Underlying racial tensions tensions in the Jewish community bubble to the surface.
(Photo by Steve Rosenfield)

“After close review and much discussion of this event with the student organizers, and taking the sensitivities of all of our students into consideration, we determined that a YU venue would not be able to showcase the project in its entirety,” Dr. Chaim Nisell, Yeshiva University’s dean of students, said in a statement to New York Daily News. In other words, Yeshiva bailed on the exhibition because they would be unable to adequately censor it. Oi va voi.

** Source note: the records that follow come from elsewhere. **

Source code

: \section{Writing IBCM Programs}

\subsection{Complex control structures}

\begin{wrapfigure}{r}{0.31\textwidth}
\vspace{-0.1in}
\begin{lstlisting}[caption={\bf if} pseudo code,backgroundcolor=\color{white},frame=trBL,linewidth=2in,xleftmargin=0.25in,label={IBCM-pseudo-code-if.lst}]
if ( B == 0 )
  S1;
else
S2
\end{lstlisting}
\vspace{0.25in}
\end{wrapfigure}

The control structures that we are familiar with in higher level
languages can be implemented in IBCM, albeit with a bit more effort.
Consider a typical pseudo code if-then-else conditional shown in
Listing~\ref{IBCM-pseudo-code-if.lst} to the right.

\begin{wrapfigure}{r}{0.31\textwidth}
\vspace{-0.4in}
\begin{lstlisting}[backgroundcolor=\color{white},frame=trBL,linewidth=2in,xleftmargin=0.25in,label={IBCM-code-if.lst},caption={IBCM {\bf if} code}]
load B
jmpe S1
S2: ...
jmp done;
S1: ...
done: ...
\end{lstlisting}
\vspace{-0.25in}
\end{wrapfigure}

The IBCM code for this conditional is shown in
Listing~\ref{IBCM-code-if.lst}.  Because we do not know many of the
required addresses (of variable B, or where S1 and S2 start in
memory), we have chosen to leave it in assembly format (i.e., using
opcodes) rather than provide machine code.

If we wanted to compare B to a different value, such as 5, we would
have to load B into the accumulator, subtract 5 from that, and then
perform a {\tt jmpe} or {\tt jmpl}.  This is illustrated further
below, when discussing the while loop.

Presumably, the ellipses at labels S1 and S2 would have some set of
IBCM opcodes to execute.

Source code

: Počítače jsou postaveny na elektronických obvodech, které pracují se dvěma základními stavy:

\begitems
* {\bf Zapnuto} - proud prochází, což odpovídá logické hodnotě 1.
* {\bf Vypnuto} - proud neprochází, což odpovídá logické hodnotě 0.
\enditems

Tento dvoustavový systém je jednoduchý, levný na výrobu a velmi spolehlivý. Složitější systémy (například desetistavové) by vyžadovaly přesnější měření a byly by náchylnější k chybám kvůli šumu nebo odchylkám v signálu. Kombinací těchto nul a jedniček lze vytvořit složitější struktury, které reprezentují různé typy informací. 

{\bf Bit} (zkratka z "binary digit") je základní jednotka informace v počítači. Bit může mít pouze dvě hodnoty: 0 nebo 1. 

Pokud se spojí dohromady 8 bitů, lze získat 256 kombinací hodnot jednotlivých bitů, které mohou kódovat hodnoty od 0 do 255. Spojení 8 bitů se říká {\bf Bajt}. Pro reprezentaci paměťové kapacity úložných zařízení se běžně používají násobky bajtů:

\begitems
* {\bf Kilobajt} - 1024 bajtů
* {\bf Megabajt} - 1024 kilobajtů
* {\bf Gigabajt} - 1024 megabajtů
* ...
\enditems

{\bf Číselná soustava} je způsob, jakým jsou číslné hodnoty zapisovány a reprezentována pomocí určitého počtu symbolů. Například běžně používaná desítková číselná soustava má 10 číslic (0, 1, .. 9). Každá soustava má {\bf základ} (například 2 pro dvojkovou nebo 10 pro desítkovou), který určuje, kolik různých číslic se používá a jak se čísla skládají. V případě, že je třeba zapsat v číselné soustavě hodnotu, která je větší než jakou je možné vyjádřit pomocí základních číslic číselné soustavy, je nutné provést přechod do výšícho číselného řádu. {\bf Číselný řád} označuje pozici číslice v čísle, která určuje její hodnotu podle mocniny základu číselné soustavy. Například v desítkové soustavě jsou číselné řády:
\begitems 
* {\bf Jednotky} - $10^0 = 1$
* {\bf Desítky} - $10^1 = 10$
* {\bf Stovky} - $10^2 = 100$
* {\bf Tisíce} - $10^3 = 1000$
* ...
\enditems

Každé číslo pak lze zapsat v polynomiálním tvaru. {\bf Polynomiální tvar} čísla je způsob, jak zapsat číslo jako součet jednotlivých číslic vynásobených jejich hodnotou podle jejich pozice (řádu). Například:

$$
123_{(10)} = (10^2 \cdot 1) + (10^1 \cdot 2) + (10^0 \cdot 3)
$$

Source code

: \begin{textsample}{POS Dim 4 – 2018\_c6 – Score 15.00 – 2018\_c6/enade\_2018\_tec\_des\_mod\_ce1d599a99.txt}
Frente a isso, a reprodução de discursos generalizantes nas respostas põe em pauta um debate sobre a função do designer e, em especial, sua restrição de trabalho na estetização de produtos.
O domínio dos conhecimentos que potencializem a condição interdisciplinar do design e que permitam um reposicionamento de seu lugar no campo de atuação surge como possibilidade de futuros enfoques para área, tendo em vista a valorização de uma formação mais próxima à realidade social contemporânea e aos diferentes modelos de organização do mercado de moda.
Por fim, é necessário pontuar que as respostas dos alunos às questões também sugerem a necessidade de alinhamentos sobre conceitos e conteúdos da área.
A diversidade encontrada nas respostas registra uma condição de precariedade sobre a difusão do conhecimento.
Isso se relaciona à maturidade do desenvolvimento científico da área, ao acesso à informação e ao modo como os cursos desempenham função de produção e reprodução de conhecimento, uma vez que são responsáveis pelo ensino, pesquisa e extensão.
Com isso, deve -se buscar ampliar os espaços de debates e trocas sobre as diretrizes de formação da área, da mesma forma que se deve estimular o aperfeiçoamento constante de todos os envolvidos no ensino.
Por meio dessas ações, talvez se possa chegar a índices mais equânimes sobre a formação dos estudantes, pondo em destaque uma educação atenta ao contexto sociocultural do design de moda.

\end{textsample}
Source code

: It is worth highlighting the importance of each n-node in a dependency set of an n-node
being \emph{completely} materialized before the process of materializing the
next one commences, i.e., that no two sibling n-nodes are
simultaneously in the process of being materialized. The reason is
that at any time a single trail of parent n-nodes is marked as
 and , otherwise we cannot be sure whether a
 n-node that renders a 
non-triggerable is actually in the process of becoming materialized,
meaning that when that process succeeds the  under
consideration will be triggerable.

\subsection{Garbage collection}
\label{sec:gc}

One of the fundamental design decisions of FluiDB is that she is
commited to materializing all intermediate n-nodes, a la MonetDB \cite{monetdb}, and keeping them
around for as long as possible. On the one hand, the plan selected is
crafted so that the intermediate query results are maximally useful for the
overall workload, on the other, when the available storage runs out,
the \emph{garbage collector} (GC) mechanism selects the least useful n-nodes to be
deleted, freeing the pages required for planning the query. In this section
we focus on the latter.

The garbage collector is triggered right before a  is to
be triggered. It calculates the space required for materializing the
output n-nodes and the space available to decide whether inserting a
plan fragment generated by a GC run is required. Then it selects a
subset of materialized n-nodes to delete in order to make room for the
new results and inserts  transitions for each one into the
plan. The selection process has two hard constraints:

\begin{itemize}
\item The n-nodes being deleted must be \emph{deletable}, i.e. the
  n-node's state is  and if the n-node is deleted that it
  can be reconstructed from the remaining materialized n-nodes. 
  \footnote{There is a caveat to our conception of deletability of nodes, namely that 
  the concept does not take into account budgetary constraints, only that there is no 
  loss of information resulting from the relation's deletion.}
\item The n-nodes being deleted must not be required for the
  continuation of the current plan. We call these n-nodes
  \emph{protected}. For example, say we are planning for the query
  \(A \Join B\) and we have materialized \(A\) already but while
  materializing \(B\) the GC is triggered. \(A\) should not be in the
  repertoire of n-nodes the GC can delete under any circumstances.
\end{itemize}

Dasha Sominski and Mati Esther Engel, two students who had seen Mr. Rosenfield's exhibition at Princeton and had spent weeks negotiating his arrival at YU, were frustrated at first. But they didn't plotz. They tapped New York's extensive Jewish community for help.

"Everyone came together to make it happen," Mr. Rosenfield told The Observer. He agreed to waive his fee for the project. Yeshiva students and Jewish residents from Crown Heights pooled money to fly the photographer to New York. Once he arrived, they offered their beds, their rugelach and their kindness. Even some goyim pitched in. Thus, "What I Be: Jews of New York" was born.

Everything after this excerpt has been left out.